And now, as they say, for something a little different. Fountain pens lead to paper, which leads to wanting to use both, but to do that one needs something to write. Fortunately there is no shortage of stuff in my brain that is far safer outside my brain. This has led me to paper planning, I’ll talk about how I plan later (my system is a customized version of GTD with a big ole mashup of digital and analog tools), right now I want to talk about my prime analog tool.
I started planning on paper because my digital system just wasn’t enough, and when you are used to using stunning works of art like the fountain pens I’ve amassed over the years, a cheap notebook just doesn’t cut it. (Especially since the paper in a cheap notebook fails miserably at fountain pen use. To make a long story short I started with a Hobonichi which quickly became a journal, not a planner, tried a Kikki K planner that I found poorly built and nauseatingly bulky, and finally stumbled (through Instagram) on a company out of Italy called Gillio. I was hooked. I was also a little sticker shocked. As with pens, my first instinct is always to buy used and save a good bit of money. My first Gillio I bought used through a Facebook group, it was a Slim, meaning it held Filofax Personal inserts but was very, very thin with just 13mm rings.
As my analog system grew I decided I really wanted to try the regular sized Personal Gillio, and then I saw photos of someone’s Aubergine Croc and that was the end of that. I have never, ever like crocodile leather. But something about it seemed utterly perfect and I found myself the only bidder on a slightly worn Aubergine Croc on eBay. The auction ended at $135, a princely sum for a planner, but a tiny fraction of what that particular planner costs new.
It is even more beautiful in person. The leather is soft, the pebbly croc texture tactile and pleasant. The leather is subtle without being shapeless. The color is reminiscent of dusky antique roses, which is odd because “aubergine” means purple, the sort of dark purple of an eggplant specifically. I have no explanation for the name choice of this color, it really would be better named rose. The smell… is the only drawback. Something about the dye process for the matt colored crocodile leather leaves behind a very distinct scent. It isn’t necessarily unpleasant but I could see someone finding it so. I’ve gotten used to it, and it has aired out a good bit since I’ve been using it for a few weeks. But unlike my slim Gillio, I do not sniff the leather. 😉
Gillio’s are impeccable, my croc is no different. The rings are so tight I have a hard time opening them, but that means they also don’t gap or catch pages and should remain like that for years to come. The pockets are perfectly thought out, their detail and finishing exacting. The compagna has a total of four credit card pockets, two secretarial pockets, a zippered pocket, a small slip pocket and a large pocket the whole length of the back a bit like a wallet which is great for stashing paper, notes, or money on the go. Storage space is not an issue and is well thought out to keep everything organized.

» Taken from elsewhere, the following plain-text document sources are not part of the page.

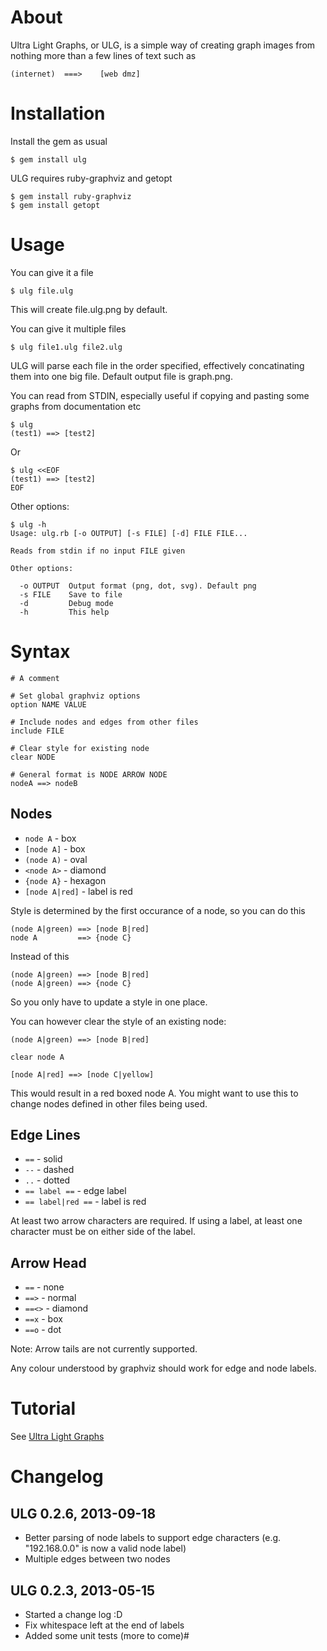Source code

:About
=====

Ultra Light Graphs, or ULG, is a simple way of creating graph images from nothing more than a few lines of text such as

    (internet)	===>	[web dmz]

Installation
===========

Install the gem as usual

    $ gem install ulg

ULG requires ruby-graphviz and getopt

    $ gem install ruby-graphviz
    $ gem install getopt

Usage
=====

You can give it a file

    $ ulg file.ulg

This will create file.ulg.png by default. 

You can give it multiple files

    $ ulg file1.ulg file2.ulg

ULG will parse each file in the order specified, effectively concatinating them into one big file. Default output file is graph.png.

You can read from STDIN, especially useful if copying and pasting some graphs from documentation etc

    $ ulg
    (test1) ==> [test2]

Or

    $ ulg <<EOF
    (test1) ==> [test2]
    EOF

Other options:

    $ ulg -h
    Usage: ulg.rb [-o OUTPUT] [-s FILE] [-d] FILE FILE...

    Reads from stdin if no input FILE given

    Other options:

      -o OUTPUT  Output format (png, dot, svg). Default png
      -s FILE    Save to file
      -d         Debug mode
      -h         This help

Syntax
======

    # A comment

    # Set global graphviz options
    option NAME VALUE

    # Include nodes and edges from other files
    include FILE

    # Clear style for existing node
    clear NODE

    # General format is NODE ARROW NODE
    nodeA ==> nodeB

Nodes
-----

* `node A` - box
* `[node A]` - box
* `(node A)` - oval
* `<node A>` - diamond
* `{node A}` - hexagon
* `[node A|red]` - label is red

Style is determined by the first occurance of a node, so you can do this

    (node A|green) ==> [node B|red]
    node A         ==> {node C}

Instead of this

    (node A|green) ==> [node B|red]
    (node A|green) ==> {node C}
   
So you only have to update a style in one place.

You can however clear the style of an existing node:

    (node A|green) ==> [node B|red]

    clear node A

    [node A|red] ==> [node C|yellow]

This would result in a red boxed node A. You might want to use this to change nodes defined in other files being used.

Edge Lines
----------

* `==` - solid
* `--` - dashed
* `..` - dotted
* `== label ==` - edge label
* `== label|red ==` - label is red

At least two arrow characters are required. If using a label, at least one character must be on either side of the label.

Arrow Head
----------

* `==` - none
* `==>` - normal
* `==<>` - diamond
* `==x` - box
* `==o` - dot

Note: Arrow tails are not currently supported.

Any colour understood by graphviz should work for edge and node labels.

Tutorial
========

See [Ultra Light Graphs](http://blog.0x10.co.uk/2013/03/ultra-light-graphs-ulg.html)

Changelog
=========

ULG 0.2.6, 2013-09-18
---------------------

* Better parsing of node labels to support edge characters (e.g. "192.168.0.0" is now a valid node label)
* Multiple edges between two nodes

ULG 0.2.3, 2013-05-15
---------------------

* Started a change log :D
* Fix whitespace left at the end of labels
* Added some unit tests (more to come)#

The pen loop is half leather and half elastic. Many planners lack the elastic, making their pen loops, which are almost all designed for slim rollerballs or ballpoints useless to me. The Gillio’s elastic means that even a decently girthy fountain pen fits comfortably. I currently carry my Pilot Vanishing Point Raden very comfortably in that pen loop. (Even a Montblanc 146 fits, though I would not go larger.) tIn short, there is nothing (short of that strange smell) to not like about this planner.
Prices for a Compagna (Filofax personal size) planner from Gillio start around 236 Euros without VAT (for those of us in the US or other non-EU countries). Shipping is roughly 25 euros to the US. With today’s currency exchange that comes out to about $282 for the cheapest Compagna, shipping included, prices go up from there for the more expensive colors, or for croco print leather like this one. If, like me, you find that a little too expensive I suggest trying to buy used, but either way, I whole heartedly recommend Gillio for those looking for a high quality, long lasting planner.
And the bonus? The inserts that Gillio includes with your planner are fully fountain pen friendly. No feathering, no bleed through. (Large nibs and dark colored inks will cause shadowing because the paper is fairly thin, but that’s unavoidable and even my beloved Tomoe River shadows!) Kudos to Gillio for not going cheap with the paper, it is so rare to find these days.